To find the change in internal energy, we need to consider both the heat added during the process and the work done during the process.

First, let's calculate the heat added ($Q$) to convert 1 kg of water at 100°C into steam at 100°C using the latent heat of vaporization:

$$Q = m \times L$$

where $$m = 1 \mathrm{~kg}$$ and $$L = 2257 \mathrm{~kJ/kg}$$:

$$Q = 1 \mathrm{~kg} \times 2257 \mathrm{~kJ/kg} = 2257 \mathrm{~kJ}$$

Next, let's calculate the work done ($W$) on the system during the process. The work done is given by:

$$W = -P \Delta V$$

where $$P$$ is the atmospheric pressure and $$\Delta V$$ is the change in volume.

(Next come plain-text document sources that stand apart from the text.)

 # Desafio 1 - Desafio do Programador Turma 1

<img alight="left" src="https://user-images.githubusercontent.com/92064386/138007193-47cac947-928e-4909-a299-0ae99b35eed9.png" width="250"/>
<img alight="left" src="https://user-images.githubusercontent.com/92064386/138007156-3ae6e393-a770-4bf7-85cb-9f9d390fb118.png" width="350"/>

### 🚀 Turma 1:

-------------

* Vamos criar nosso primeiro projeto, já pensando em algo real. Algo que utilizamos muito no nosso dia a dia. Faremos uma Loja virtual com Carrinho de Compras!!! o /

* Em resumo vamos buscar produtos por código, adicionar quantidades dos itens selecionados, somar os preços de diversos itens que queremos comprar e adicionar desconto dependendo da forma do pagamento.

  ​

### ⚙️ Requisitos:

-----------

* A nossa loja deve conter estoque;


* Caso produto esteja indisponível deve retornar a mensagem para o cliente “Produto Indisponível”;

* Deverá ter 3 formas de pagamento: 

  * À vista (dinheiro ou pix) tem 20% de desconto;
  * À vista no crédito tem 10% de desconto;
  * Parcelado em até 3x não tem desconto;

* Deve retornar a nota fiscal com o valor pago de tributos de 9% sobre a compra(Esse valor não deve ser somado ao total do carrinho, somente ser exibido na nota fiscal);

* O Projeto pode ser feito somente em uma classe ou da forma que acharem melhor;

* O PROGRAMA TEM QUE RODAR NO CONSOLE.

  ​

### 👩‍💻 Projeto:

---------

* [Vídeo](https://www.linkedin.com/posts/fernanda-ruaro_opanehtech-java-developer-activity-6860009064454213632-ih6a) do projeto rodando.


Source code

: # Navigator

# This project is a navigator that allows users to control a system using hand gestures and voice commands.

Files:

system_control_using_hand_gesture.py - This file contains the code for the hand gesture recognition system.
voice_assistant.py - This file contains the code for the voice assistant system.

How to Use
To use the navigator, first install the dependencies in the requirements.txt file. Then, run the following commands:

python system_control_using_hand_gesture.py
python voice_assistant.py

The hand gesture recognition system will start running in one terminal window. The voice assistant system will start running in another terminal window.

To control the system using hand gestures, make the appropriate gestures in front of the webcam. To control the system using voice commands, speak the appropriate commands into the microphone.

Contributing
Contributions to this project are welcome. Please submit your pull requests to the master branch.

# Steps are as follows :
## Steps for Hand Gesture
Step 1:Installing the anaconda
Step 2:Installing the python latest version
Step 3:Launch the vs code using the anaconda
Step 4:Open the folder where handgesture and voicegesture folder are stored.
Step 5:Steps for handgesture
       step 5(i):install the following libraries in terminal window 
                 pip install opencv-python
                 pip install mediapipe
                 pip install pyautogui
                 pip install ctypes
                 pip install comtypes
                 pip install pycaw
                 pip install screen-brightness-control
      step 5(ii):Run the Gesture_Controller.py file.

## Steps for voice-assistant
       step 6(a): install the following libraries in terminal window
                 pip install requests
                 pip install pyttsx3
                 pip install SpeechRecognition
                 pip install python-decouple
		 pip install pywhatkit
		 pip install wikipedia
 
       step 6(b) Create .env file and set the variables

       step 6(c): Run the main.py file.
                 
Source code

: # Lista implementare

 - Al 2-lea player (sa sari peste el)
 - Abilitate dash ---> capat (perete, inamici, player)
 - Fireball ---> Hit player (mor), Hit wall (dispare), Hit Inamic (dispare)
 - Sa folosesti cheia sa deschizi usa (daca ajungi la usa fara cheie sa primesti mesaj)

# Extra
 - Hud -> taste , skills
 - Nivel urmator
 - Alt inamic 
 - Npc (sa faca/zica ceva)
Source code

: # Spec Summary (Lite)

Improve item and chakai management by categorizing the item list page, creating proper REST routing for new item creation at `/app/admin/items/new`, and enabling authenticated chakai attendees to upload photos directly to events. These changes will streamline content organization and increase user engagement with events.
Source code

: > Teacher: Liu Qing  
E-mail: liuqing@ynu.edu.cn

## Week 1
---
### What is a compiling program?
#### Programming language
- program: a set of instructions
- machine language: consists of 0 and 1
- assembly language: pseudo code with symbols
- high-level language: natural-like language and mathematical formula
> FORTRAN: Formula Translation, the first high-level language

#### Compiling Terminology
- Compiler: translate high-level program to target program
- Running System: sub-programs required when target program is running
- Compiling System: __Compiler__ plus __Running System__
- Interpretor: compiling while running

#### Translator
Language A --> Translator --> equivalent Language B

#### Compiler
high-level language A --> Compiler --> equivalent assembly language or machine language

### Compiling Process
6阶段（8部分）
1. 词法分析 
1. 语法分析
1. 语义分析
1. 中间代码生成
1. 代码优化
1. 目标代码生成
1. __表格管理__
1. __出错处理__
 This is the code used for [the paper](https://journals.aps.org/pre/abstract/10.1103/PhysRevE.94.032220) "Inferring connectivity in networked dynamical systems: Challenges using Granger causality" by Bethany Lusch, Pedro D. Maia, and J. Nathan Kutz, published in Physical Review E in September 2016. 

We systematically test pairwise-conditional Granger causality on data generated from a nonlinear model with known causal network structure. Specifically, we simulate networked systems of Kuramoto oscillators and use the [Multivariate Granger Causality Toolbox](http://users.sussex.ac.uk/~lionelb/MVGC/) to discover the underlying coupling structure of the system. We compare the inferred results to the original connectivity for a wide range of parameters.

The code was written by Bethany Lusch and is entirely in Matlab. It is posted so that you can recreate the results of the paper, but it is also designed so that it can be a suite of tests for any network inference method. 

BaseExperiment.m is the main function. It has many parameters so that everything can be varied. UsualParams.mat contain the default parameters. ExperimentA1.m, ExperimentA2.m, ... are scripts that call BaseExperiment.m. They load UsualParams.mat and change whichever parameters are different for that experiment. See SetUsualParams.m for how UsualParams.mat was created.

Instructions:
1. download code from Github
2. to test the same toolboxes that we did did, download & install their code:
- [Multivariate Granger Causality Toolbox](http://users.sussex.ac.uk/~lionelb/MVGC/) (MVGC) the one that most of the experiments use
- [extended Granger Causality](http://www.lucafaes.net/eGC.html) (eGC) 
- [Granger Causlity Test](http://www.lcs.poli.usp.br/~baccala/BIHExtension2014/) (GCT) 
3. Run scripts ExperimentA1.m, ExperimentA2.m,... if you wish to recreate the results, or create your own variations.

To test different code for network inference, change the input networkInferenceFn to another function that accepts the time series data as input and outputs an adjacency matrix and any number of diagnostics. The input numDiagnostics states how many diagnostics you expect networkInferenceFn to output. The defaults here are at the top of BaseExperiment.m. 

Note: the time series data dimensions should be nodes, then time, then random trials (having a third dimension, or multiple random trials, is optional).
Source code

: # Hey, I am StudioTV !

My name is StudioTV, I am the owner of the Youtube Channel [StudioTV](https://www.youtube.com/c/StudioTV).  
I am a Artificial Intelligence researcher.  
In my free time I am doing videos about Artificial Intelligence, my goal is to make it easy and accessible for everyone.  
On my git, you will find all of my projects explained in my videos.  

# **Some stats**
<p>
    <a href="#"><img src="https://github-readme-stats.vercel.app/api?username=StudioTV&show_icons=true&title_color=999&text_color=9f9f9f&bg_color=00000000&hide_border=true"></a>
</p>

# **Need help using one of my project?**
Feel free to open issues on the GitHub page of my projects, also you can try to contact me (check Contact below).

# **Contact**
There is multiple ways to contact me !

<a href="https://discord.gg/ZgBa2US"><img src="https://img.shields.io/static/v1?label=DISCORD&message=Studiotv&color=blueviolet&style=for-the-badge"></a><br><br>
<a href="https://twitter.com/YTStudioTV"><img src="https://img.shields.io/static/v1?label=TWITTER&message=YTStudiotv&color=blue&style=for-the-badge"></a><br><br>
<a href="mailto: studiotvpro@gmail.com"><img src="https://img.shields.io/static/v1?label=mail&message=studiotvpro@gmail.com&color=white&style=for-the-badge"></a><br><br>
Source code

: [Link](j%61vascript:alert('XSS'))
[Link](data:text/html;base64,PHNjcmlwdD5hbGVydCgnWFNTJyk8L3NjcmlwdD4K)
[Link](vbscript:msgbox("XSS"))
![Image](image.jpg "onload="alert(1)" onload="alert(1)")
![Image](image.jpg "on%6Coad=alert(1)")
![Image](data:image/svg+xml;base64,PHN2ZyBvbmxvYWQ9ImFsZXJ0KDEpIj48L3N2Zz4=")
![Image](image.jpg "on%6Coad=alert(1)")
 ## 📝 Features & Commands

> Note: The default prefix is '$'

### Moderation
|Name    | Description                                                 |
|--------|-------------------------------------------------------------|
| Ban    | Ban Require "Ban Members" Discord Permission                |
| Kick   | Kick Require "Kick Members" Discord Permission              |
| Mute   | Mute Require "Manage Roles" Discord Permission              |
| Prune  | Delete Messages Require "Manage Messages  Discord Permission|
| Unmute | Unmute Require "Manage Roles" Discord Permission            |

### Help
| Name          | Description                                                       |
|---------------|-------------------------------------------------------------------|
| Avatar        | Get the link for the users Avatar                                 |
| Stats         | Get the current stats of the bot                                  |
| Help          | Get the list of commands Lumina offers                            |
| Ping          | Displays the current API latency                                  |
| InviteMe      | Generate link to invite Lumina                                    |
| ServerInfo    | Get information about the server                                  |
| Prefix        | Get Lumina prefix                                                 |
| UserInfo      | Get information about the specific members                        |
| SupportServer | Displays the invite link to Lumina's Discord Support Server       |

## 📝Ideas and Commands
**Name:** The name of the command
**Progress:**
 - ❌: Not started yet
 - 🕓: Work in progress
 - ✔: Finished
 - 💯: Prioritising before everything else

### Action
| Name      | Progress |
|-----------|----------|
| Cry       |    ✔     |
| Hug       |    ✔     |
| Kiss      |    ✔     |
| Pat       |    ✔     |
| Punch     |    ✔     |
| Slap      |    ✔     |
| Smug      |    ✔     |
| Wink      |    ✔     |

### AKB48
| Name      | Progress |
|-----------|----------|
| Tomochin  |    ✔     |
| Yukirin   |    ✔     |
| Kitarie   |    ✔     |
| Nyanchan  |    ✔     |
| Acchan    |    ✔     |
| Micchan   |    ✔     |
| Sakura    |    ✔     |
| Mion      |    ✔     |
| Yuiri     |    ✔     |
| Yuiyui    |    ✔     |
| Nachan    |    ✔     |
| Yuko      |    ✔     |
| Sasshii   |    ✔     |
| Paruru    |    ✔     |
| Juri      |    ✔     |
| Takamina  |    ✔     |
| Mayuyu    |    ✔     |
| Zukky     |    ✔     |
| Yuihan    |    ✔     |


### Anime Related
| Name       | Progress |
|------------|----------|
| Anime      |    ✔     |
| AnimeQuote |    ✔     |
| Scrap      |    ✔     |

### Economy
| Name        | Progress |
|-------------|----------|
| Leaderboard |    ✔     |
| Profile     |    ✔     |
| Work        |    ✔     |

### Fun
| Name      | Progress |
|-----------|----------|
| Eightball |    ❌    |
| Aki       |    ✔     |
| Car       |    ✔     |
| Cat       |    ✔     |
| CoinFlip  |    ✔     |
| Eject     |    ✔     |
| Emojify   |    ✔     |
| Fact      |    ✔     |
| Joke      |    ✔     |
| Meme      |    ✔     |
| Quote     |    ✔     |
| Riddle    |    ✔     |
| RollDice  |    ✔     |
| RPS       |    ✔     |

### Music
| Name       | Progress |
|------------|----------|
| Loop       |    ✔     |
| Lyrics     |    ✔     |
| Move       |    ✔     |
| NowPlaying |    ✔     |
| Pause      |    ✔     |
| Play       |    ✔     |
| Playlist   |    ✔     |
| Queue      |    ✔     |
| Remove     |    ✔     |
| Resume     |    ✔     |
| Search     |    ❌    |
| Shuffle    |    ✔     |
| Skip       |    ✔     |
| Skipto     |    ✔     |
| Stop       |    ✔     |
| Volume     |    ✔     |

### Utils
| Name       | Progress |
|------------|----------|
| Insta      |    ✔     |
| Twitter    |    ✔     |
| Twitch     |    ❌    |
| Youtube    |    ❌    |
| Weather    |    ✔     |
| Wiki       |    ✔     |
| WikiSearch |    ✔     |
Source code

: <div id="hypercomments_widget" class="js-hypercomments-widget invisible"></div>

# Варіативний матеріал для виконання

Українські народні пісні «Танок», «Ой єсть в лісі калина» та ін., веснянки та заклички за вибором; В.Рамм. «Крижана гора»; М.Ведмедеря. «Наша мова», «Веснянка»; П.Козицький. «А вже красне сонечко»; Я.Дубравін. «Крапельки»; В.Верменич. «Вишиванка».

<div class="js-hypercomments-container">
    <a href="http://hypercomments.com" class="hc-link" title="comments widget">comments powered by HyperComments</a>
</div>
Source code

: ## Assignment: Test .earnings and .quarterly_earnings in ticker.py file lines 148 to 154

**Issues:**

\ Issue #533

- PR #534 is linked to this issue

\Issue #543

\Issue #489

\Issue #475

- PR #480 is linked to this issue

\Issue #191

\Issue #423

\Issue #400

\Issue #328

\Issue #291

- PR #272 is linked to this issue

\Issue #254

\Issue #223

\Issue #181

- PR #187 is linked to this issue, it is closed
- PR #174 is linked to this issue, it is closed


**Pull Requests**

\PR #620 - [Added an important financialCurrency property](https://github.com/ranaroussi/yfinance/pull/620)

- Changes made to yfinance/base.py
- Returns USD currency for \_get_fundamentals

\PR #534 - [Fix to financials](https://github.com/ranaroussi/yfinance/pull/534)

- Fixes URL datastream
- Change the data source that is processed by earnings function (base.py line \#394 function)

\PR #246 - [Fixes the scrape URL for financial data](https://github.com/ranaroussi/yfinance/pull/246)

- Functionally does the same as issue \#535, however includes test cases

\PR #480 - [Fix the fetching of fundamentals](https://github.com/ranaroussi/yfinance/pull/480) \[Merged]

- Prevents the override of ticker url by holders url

We are given that the atmospheric pressure is $$P = 1 \times 10^5 \mathrm{~Pa}$$, and the change in volume is

$$\Delta V = 1.671 \mathrm{~m}^3 - 1.00 \times 10^{-3} \mathrm{~m}^3 = 1.670 \mathrm{~m}^3$$.

Now, we can calculate the work done:

$$W = -(1 \times 10^5 \mathrm{~Pa})(1.670 \mathrm{~m}^3) = -167000 \mathrm{~J} = -167 \mathrm{~kJ}$$

Finally, we can find the change in internal energy ($\Delta U$) using the first law of thermodynamics:

$$\Delta U = Q + W$$

Substitute the values of $$Q$$ and $$W$$:

$$\Delta U = 2257 \mathrm{~kJ} - 167 \mathrm{~kJ} = 2090 \mathrm{~kJ}$$

The change in internal energy of the system during the process is +2090 kJ.